If I attempt to start the virtual machine, Hyper-V generates an error message like the one that is shown below, indicating that the VM failed to start because of insufficient memory. You will also notice that the Task Manager indicates that the host has plenty of memory available. The only thing preventing the VM from starting is the fact that I have forbidden Hyper-V from spanning the VM across NUMA nodes.
The third reason why you may not want to disable NUMA spanning is because doing so can lower your overall virtual machine density. As I just showed you, Hyper-V will prevent a VM from starting if its memory is being dynamically allocated and the virtual machine’s memory requirements exceed the amount of memory that is available within a single NUMA node.
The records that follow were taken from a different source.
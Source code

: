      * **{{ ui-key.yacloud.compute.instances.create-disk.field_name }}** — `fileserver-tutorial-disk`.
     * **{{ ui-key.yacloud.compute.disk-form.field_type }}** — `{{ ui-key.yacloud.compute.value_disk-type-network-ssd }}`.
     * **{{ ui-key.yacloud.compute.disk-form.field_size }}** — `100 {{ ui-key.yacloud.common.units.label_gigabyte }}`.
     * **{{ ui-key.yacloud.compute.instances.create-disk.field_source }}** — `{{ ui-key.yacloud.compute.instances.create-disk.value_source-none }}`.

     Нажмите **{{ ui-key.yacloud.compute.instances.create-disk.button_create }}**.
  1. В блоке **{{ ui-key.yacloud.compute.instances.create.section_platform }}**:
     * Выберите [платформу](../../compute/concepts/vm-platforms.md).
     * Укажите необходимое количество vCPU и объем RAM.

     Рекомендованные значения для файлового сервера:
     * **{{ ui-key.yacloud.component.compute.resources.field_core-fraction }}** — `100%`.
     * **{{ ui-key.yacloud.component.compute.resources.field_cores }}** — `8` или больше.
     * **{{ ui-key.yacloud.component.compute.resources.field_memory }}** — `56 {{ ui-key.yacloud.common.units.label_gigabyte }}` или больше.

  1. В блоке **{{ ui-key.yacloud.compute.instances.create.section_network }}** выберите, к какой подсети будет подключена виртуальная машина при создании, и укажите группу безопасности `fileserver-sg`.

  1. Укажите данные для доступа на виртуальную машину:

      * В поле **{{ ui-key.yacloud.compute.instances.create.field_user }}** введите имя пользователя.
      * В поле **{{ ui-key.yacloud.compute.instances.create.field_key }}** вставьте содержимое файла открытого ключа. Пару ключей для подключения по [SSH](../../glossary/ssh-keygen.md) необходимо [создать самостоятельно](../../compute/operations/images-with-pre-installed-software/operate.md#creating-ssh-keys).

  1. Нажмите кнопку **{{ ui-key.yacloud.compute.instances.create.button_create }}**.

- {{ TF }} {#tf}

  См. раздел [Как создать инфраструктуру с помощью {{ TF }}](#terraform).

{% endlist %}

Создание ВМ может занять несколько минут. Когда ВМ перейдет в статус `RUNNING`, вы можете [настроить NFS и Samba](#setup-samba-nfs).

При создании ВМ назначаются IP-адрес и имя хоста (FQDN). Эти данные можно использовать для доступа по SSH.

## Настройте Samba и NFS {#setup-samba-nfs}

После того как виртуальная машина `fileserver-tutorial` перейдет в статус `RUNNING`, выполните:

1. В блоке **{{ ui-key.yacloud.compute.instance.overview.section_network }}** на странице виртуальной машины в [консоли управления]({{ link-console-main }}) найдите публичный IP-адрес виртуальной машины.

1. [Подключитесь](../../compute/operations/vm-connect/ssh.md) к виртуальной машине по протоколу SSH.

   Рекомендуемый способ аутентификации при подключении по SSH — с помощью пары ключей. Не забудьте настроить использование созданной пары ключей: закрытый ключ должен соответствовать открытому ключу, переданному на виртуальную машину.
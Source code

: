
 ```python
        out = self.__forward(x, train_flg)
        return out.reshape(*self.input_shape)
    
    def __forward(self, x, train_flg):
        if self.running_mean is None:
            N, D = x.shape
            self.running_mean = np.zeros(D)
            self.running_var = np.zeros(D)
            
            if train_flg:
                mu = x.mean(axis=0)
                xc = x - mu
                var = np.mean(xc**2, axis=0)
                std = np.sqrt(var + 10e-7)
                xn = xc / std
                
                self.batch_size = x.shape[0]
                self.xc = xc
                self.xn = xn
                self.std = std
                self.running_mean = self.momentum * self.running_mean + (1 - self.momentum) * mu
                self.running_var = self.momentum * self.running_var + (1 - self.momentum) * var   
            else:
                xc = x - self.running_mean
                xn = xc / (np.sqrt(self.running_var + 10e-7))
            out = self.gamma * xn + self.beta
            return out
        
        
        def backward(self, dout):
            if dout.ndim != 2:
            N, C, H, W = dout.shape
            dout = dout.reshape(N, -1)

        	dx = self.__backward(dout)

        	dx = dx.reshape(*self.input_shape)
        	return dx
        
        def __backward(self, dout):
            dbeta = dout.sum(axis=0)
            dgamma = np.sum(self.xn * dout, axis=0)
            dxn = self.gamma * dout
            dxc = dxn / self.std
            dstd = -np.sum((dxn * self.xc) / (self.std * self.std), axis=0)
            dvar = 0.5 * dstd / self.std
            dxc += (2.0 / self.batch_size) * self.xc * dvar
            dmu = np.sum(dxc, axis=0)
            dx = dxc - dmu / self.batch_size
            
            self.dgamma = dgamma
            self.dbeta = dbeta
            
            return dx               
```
So with that in mind, imagine a situation in which a Hyper-V server has plenty of memory remaining and can comfortably accommodate additional virtual machines, but the available memory is scattered across NUMA nodes. Those additional virtual machines would not be able to start because unless individual NUMA nodes have enough memory remaining to accommodate the VM’s needs. The end result would be an underutilized server. The host has additional memory resources, but its NUMA spanning policy is preventing that memory from being used.
If you are not actively trying to achieve the highest possible virtual machine density on your hosts, then the idea of having some memory left over that your VMs can’t use might not seem like a big deal. However, it is conceivable that under the right circumstances disallowing NUMA spanning could cause live migrations to fail. For that to happen, the VM that is being live migrated would have to be configured to use dynamic memory allocation, and the destination host would have to have too little memory remaining in any one NUMA node to accommodate the VM.
Weigh the pros and cons
Although some have long claimed that you should never span a virtual machine across NUMA nodes, there are some completely legitimate use cases for doing so. As such, it is important to weigh the pros and cons of NUMA spanning rather than rigidly adhering to the idea that NUMA node spanning is a bad idea. On one hand, preventing the use of NUMA node spanning can help to ensure optimal virtual machine performance. On the other hand though, allowing NUMA node spanning can make it possible for you to create larger virtual machines, while also allowing your Hyper-V host to achieve a higher overall virtual machine density.
Additionally, it is theoretically possible for NUMA spanning to actually improve VM performance. Imagine that a VM has been allocated an amount of memory that is completely inadequate. The virtual machine isn’t going to perform very well because of its lack of memory. If that same VM were allowed to span NUMA nodes, the administrator may be able to allocate more memory to it than had previously been possible, thereby overcoming the memory bottleneck.